Analysts estimate that the size of the SMB market in Time Warner Cable’s footprint is more than twice that of Cablevision’s; between $12 billion and $15 billion, according to Merrill Lynch media and cable analyst Jessica Reif Cohen. Yet it’s smaller than the $17 billion to $18 billion market that Comcast sees in its existing footprint, says William Stemper, president of Comcast Business Services, who joined the company from Cox Business Services in August 2006 and is a 25-year veteran of telco giant AT&T.

Time Warner Cable’s commercial thrust will likely lag behind Cablevision and Comcast’s, Reif Cohen cautions, as it has been devoting more resources throughout 2007 to the integration of its acquired Adelphia systems.
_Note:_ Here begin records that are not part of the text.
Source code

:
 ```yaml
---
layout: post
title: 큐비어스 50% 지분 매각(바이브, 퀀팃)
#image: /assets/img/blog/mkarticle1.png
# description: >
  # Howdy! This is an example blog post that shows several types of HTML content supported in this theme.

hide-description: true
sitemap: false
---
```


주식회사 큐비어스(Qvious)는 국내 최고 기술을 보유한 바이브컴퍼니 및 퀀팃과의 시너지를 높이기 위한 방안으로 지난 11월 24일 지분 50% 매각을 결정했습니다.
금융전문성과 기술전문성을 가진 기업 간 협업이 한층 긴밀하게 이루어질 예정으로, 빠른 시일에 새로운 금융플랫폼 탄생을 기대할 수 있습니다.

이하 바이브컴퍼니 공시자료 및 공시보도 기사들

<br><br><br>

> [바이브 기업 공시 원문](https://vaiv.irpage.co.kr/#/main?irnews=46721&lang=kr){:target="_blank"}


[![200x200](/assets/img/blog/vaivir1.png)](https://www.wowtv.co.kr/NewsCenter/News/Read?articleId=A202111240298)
Yet the commercial opportunity “represents significant upside for the company,” she wrote in a note to investors earlier this year.

SMALL IS BEAUTIFUL

Commercial customers, particularly small businesses with 20 or fewer employees, represent low-hanging fruit for cable MSOs, industry execs and observers agree. Cable’s local presence and tradition of serving small entities such as households, combined with its fiber-optic network infrastructure, newly upgraded to support digital TV, make SMBs an easy target.

“Comcast and other MSOs are outstanding at serving small entities, like households,” notes Stemper. “A small business is just a very large household. So it kind of fits our natural DNA.”

Comcast is initially targeting the smallest subset of the SMBs within its markets (“the ‘S’ of the SMB,” he says), which Stemper estimates spends about $13 billion annually on telecom services. “Their needs are fundamental,” he adds. “And they tend to be underserved historically by traditional suppliers.”

“The incumbents have a history of providing very high quality products, but have, at times, taken their eye off the ball when it comes to serving the local needs of the customer,” agrees Jim Patterson, VP, cable solutions, for Sprint Nextel, and acting president, cable/Sprint joint venture.